杯に注ぐは毒か愛か - 4/4

「……どういうつもり?」
 夕刻、人気のない宿営地の外れでサーリャはある男と向かい合っていた。
 顔を隠す仮面を被っているが、その下にある相貌はこの軍の軍主と同じであると既に知っている。
 ただ、鏡に写したようではなく、いくらか齢を重ねていた。それは、この男が未来から来た為だ。
 出来る限り敵軍を避けて進むため、ガイアと同じく斥候を務めている先から戻ったもうひとりの<クロム>は、サーリャの詰問に近い問いかけに、微かな不快感を露わにしたようだった。
「藪から棒に尋ねられてもな……ルフレから目を離してまで、俺に何を聞きたい」
 やや責めるような調子なのは、男とサーリャの間である取り決めが交わされているからだ。

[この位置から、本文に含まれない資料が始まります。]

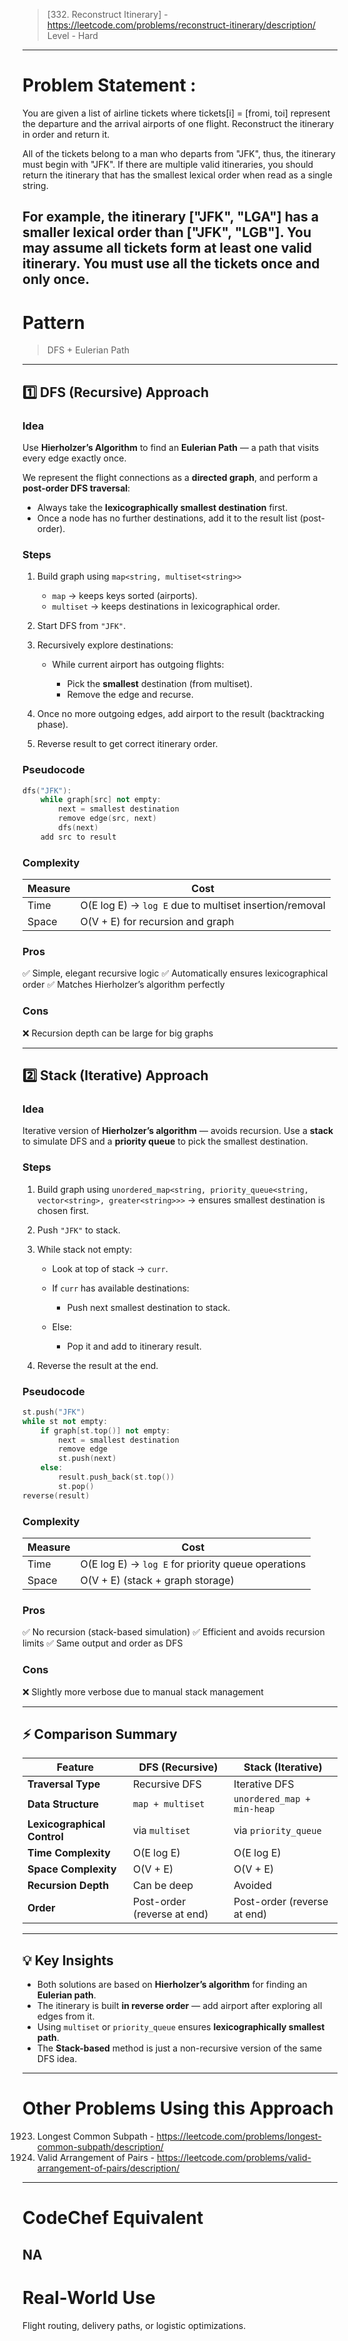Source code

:> [332. Reconstruct Itinerary] - https://leetcode.com/problems/reconstruct-itinerary/description/
> Level - Hard
--------------------------------------------------------------------------------------------------------------------------------------
# Problem Statement : 

You are given a list of airline tickets where tickets[i] = [fromi, toi] represent the departure and the arrival airports of one flight. Reconstruct the itinerary in order and return it.

All of the tickets belong to a man who departs from "JFK", thus, the itinerary must begin with "JFK". If there are multiple valid itineraries, you should return the itinerary that has the smallest lexical order when read as a single string.

For example, the itinerary ["JFK", "LGA"] has a smaller lexical order than ["JFK", "LGB"].
You may assume all tickets form at least one valid itinerary. You must use all the tickets once and only once.
--------------------------------------------------------------------------------------------------------------------------------------
# Pattern
> DFS + Eulerian Path
--------------------------------------------------------------------------------------------------------------------------------------
## 1️⃣ DFS (Recursive) Approach

### **Idea**

Use **Hierholzer’s Algorithm** to find an **Eulerian Path** — a path that visits every edge exactly once.

We represent the flight connections as a **directed graph**, and perform a **post-order DFS traversal**:

* Always take the **lexicographically smallest destination** first.
* Once a node has no further destinations, add it to the result list (post-order).

### **Steps**

1. Build graph using `map<string, multiset<string>>`

   * `map` → keeps keys sorted (airports).
   * `multiset` → keeps destinations in lexicographical order.
2. Start DFS from `"JFK"`.
3. Recursively explore destinations:

   * While current airport has outgoing flights:

     * Pick the **smallest** destination (from multiset).
     * Remove the edge and recurse.
4. Once no more outgoing edges, add airport to the result (backtracking phase).
5. Reverse result to get correct itinerary order.

### **Pseudocode**

```cpp
dfs("JFK"):
    while graph[src] not empty:
        next = smallest destination
        remove edge(src, next)
        dfs(next)
    add src to result
```

### **Complexity**

| Measure | Cost                                                   |
| ------- | ------------------------------------------------------ |
| Time    | O(E log E) → `log E` due to multiset insertion/removal |
| Space   | O(V + E) for recursion and graph                       |

### **Pros**

✅ Simple, elegant recursive logic
✅ Automatically ensures lexicographical order
✅ Matches Hierholzer’s algorithm perfectly

### **Cons**

❌ Recursion depth can be large for big graphs

---

## 2️⃣ Stack (Iterative) Approach

### **Idea**

Iterative version of **Hierholzer’s algorithm** — avoids recursion.
Use a **stack** to simulate DFS and a **priority queue** to pick the smallest destination.

### **Steps**

1. Build graph using
   `unordered_map<string, priority_queue<string, vector<string>, greater<string>>>`
   → ensures smallest destination is chosen first.
2. Push `"JFK"` to stack.
3. While stack not empty:

   * Look at top of stack → `curr`.
   * If `curr` has available destinations:

     * Push next smallest destination to stack.
   * Else:

     * Pop it and add to itinerary result.
4. Reverse the result at the end.

### **Pseudocode**

```cpp
st.push("JFK")
while st not empty:
    if graph[st.top()] not empty:
        next = smallest destination
        remove edge
        st.push(next)
    else:
        result.push_back(st.top())
        st.pop()
reverse(result)
```

### **Complexity**

| Measure | Cost                                               |
| ------- | -------------------------------------------------- |
| Time    | O(E log E) → `log E` for priority queue operations |
| Space   | O(V + E) (stack + graph storage)                   |

### **Pros**

✅ No recursion (stack-based simulation)
✅ Efficient and avoids recursion limits
✅ Same output and order as DFS

### **Cons**

❌ Slightly more verbose due to manual stack management

---

## ⚡ Comparison Summary

| Feature                     | DFS (Recursive)             | Stack (Iterative)           |
| --------------------------- | --------------------------- | --------------------------- |
| **Traversal Type**          | Recursive DFS               | Iterative DFS               |
| **Data Structure**          | `map + multiset`            | `unordered_map + min-heap`  |
| **Lexicographical Control** | via `multiset`              | via `priority_queue`        |
| **Time Complexity**         | O(E log E)                  | O(E log E)                  |
| **Space Complexity**        | O(V + E)                    | O(V + E)                    |
| **Recursion Depth**         | Can be deep                 | Avoided                     |
| **Order**                   | Post-order (reverse at end) | Post-order (reverse at end) |

---

## 💡 Key Insights

* Both solutions are based on **Hierholzer’s algorithm** for finding an **Eulerian path**.
* The itinerary is built **in reverse order** — add airport after exploring all edges from it.
* Using `multiset` or `priority_queue` ensures **lexicographically smallest path**.
* The **Stack-based** method is just a non-recursive version of the same DFS idea.

--------------------------------------------------------------------------------------------------------------------------------------
# Other Problems Using this Approach
1923. Longest Common Subpath - https://leetcode.com/problems/longest-common-subpath/description/
2097. Valid Arrangement of Pairs - https://leetcode.com/problems/valid-arrangement-of-pairs/description/
--------------------------------------------------------------------------------------------------------------------------------------
# CodeChef Equivalent
NA
--------------------------------------------------------------------------------------------------------------------------------------
# Real-World Use
Flight routing, delivery paths, or logistic optimizations.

 今日のように彼が自軍を離れることを余儀なくされる間は、サーリャがルフレの側に付いて、クロムを近付けさせないことになっている。
 以前のルフレが、表面上は冷静な軍師の顔で振る舞いつつも、その実、極めて不安定だったのはクロムが原因だと気付いていたから、サーリャもしぶしぶではあるが協力してきた。
 だが今では、その判断が間違っていたのではないかという懸念と焦りが、声も表情も険しくしているのが分かった。
「安心して……ルフレは今、ティアモたちと一緒だわ。それより……あなた、ルフレに何をしているの」
「ははっ……『恋人』を慰めているだけだぞ? それとも、友人の寝所の中まで微に入り細に入り知ろうとするのが呪術師なのか?」
「……ルフレがあなたの恋人だったのは、あなたがいた未来での話でしょう」
 口元には僅かに笑みを浮かべているものの、深い藍色の目の奥は少しも笑っていない<クロム>を睨めつける。
 愛しい女について言及したことで動いた彼の感情の色は、甘やかなものでありつつも、底が見通せないほど濁って淀んでいる。
 互いに半身とまで呼び合い、想いを交わした恋人を喪った為だと考えれば無理もないと思っていたが……。
 やはり、この男は信用ならない。
 彼が未来でルフレと恋人同士だったというのも、何も証拠はないのだ。ただ、目の前の男が初めて姿を表した時、そう説明しただけで。
 そもそも、真実、ルフレが彼の恋人だったなら、何故彼は過去の自分をああまで敵視しているのだろうか?
「確かにな。だが、俺以外に今のルフレを支えられる人間がいるとは思えない。……俺だけだ。あの男ではなく、俺だけが、彼女の苦しみを取り除いてやれる」
 半ば陶然とした様子で、囁くように告げる<クロム>に、サーリャは夏場だというのに寒気を覚えた。
 辛うじて、こう返すことが出来ただけだった。
「…………あなたが、ルフレから苦しみを取り除くために与えているのは毒よ……」
「毒は、薬にもなる。薬草学も嗜んでいるお前には、常識だと思ったが?」
 ひとり時を越え、過去に舞い戻ってまで取り戻したいと願った半身には決して見せないであろう、歪んだ笑みは狂気に彩られている。
 もしサーリャが、<クロム>から離れるよう、ルフレに少しでも仄めかそうとすれば、彼は容赦しないだろう。
 この男は、確かにルフレをひたすら慈しみ、愛するのかもしれない。その腕は優しいのかもしれない。
 けれど、いつかサーリャの誰より大切な友人の心は、<クロム>が現れる以前よりも深く、深く傷付けられることになる。
 そんな予感がしてならなかった。